There’s a couple of other teams where it’s not clear exactly what direction they’re going in. The Arizona Diamondbacks acquired Carson Kelly, but if they’re still in on contending a veteran like Martin for one year could make sense (and he can act as a mentor). Minnesota is similarly in a weird place contention wise, but if they sensed Cleveland was vulnerable a catching upgrade could make sense. And finally, could the Yankees be interested in a reunion with Martin, splitting time behind the plate with Gary Sanchez with the latter getting some DH time to keep him healthy and his bat fresh?

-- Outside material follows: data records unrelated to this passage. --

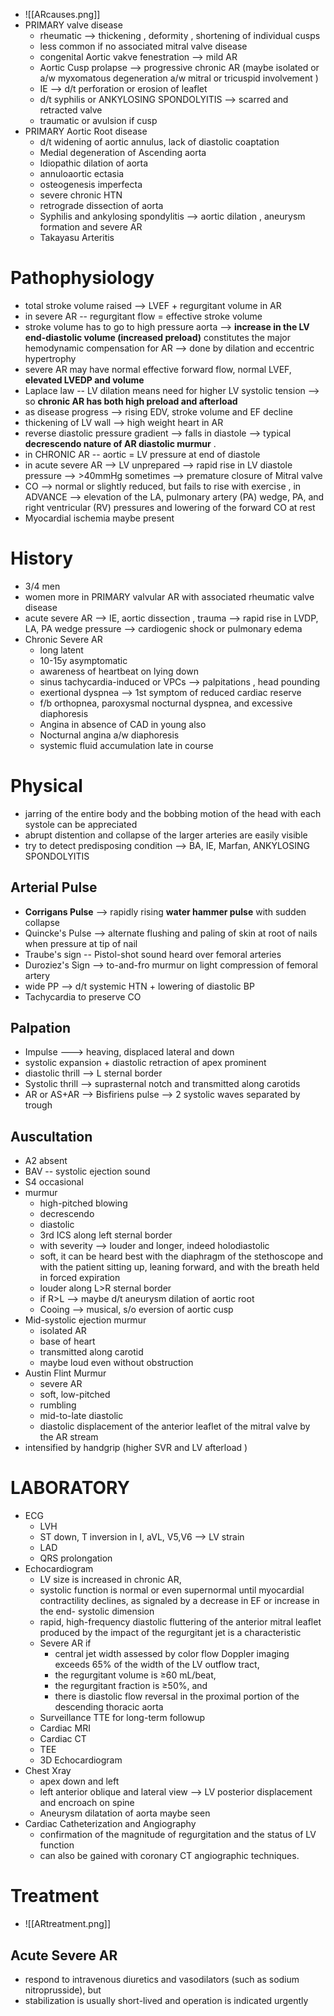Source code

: - ![[ARcauses.png]]
- PRIMARY valve disease 
	- rheumatic --> thickening , deformity , shortening of individual cusps 
	- less common if no associated mitral valve disease 
	- congenital Aortic vakve fenestration --> mild AR 
	- Aortic Cusp prolapse --> progressive chronic AR  (maybe isolated or a/w myxomatous degeneration a/w mitral or tricuspid involvement )
	- IE --> d/t perforation or erosion of leaflet 
	- d/t syphilis or ANKYLOSING SPONDOLYITIS --> scarred and retracted valve 
	- traumatic or avulsion if cusp 
- PRIMARY Aortic Root disease 
	- d/t widening of aortic annulus, lack of diastolic coaptation 
	- Medial degeneration of Ascending aorta 
	- Idiopathic dilation of aorta 
	- annuloaortic ectasia 
	- osteogenesis imperfecta 
	- severe chronic HTN 
	- retrograde dissection of aorta 
	- Syphilis and ankylosing spondylitis --> aortic dilation , aneurysm formation and severe AR 
	- Takayasu Arteritis 
# Pathophysiology 
- total stroke volume raised --> LVEF + regurgitant volume in AR 
- in severe AR -- regurgitant flow = effective stroke volume 
- stroke volume has to go to high pressure aorta --> **increase in the LV end-diastolic volume (increased preload)** constitutes the major hemodynamic compensation for AR --> done by dilation and eccentric hypertrophy 
- severe AR may have normal effective forward flow, normal LVEF, **elevated LVEDP and volume** 
- Laplace law -- LV dilation means need for higher LV systolic tension --> so **chronic AR has both high preload and afterload** 
- as disease progress --> rising EDV, stroke volume and EF decline 
- thickening of LV wall --> high weight heart in AR 
- reverse diastolic pressure gradient --> falls in diastole --> typical **decrescendo nature of AR diastolic murmur** . 
- in CHRONIC AR -- aortic = LV pressure at end of diastole 
- in acute severe AR --> LV unprepared --> rapid rise in LV diastole pressure --> >40mmHg sometimes --> premature closure of Mitral valve 
- CO --> normal or slightly reduced, but fails to rise with exercise , in ADVANCE --> elevation of the LA, pulmonary artery (PA) wedge, PA, and right ventricular (RV) pressures and lowering of the forward CO at rest 
- Myocardial ischemia maybe present 
# History 
- 3/4 men 
- women more in PRIMARY valvular AR with associated rheumatic valve disease 
- acute severe AR --> IE, aortic dissection , trauma --> rapid rise in LVDP, LA, PA wedge pressure --> cardiogenic shock or pulmonary edema 
- Chronic Severe AR 
	- long latent 
	- 10-15y asymptomatic 
	- awareness of heartbeat on lying down 
	- sinus tachycardia-induced or VPCs --> palpitations , head pounding 
	- exertional dyspnea --> 1st symptom of reduced cardiac reserve 
	- f/b orthopnea, paroxysmal nocturnal dyspnea, and excessive diaphoresis 
	- Angina in absence of CAD in young also 
	- Nocturnal angina a/w diaphoresis 
	- systemic fluid accumulation late in course 
# Physical 
- jarring of the entire body and the bobbing motion of the head with each systole can be appreciated 
- abrupt distention and collapse of the larger arteries are easily visible 
- try to detect predisposing condition --> BA, IE, Marfan, ANKYLOSING SPONDOLYITIS 
## Arterial Pulse 
- **Corrigans Pulse** --> rapidly rising **water hammer pulse** with sudden collapse 
- Quincke's Pulse --> alternate flushing and paling of skin at root of nails when pressure at tip of nail 
- Traube's sign -- Pistol-shot sound heard over femoral arteries 
- Duroziez's Sign --> to-and-fro murmur on light compression of femoral artery 
- wide PP --> d/t systemic HTN + lowering of diastolic BP 
- Tachycardia to preserve CO 
## Palpation 
- Impulse ---> heaving, displaced lateral and down 
- systolic expansion + diastolic retraction of apex prominent 
- diastolic thrill --> L sternal border 
- Systolic thrill --> suprasternal notch and transmitted along carotids 
- AR or AS+AR --> Bisfiriens pulse --> 2 systolic waves separated by trough 
## Auscultation 
- A2 absent 
- BAV -- systolic ejection sound 
- S4 occasional 
- murmur 
	- high-pitched blowing 
	- decrescendo 
	- diastolic 
	- 3rd ICS along left sternal border 
	- with severity --> louder and longer, indeed holodiastolic 
	- soft, it can be heard best with the diaphragm of the stethoscope and with the patient sitting up, leaning forward, and with the breath held in forced expiration 
	- louder along L>R sternal border 
	- if R>L --> maybe d/t aneurysm dilation of aortic root 
	- Cooing --> musical, s/o eversion of aortic cusp 
- Mid-systolic ejection murmur 
	- isolated AR 
	- base of heart 
	- transmitted along carotid 
	- maybe loud even without obstruction 
- Austin Flint Murmur 
	- severe AR 
	- soft, low-pitched 
	- rumbling 
	- mid-to-late diastolic 
	- diastolic displacement of the anterior leaflet of the mitral valve by the AR stream
- intensified by handgrip (higher SVR and LV afterload ) 
# LABORATORY 
- ECG 
	- LVH 
	- ST down, T inversion in I, aVL, V5,V6 --> LV strain 
	- LAD 
	- QRS prolongation 
- Echocardiogram 
	- LV size is increased in chronic AR, 
	- systolic function is normal or even supernormal until myocardial contractility declines, as signaled by a decrease in EF or increase in the end- systolic dimension 
	- rapid, high-frequency diastolic fluttering of the anterior mitral leaflet produced by the impact of the regurgitant jet is a characteristic 
	- Severe AR if 
		- central jet width assessed by color flow Doppler imaging exceeds 65% of the width of the LV outflow tract, 
		- the regurgitant volume is ≥60 mL/beat, 
		- the regurgitant fraction is ≥50%, and 
		- there is diastolic flow reversal in the proximal portion of the descending thoracic aorta
	- Surveillance TTE for long-term followup 
	- Cardiac MRI 
	- Cardiac CT 
	- TEE 
	- 3D Echocardiogram 
- Chest Xray 
	- apex down and left 
	- left anterior oblique and lateral view --> LV posterior displacement and encroach on spine 
	- Aneurysm dilatation of aorta maybe seen 
- Cardiac Catheterization and Angiography 
	- confirmation of the magnitude of regurgitation and the status of LV function 
	- can also be gained with coronary CT angiographic techniques. 
# Treatment 
- ![[ARtreatment.png]]
## Acute Severe AR 
- respond to intravenous diuretics and vasodilators (such as sodium nitroprusside), but 
- stabilization is usually short-lived and operation is indicated urgently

All in all, it looks like the Blue Jays are in a pretty good position vis-à-vis Martin. Once the top of the market shakes out with Grandal and (presumably) Realmuto finding new homes, there will be a number of teams left out there needing help behind the plate with a pretty shallow pool of options. That should create an opportunity to realize some value while clearing the decks for the younger guys.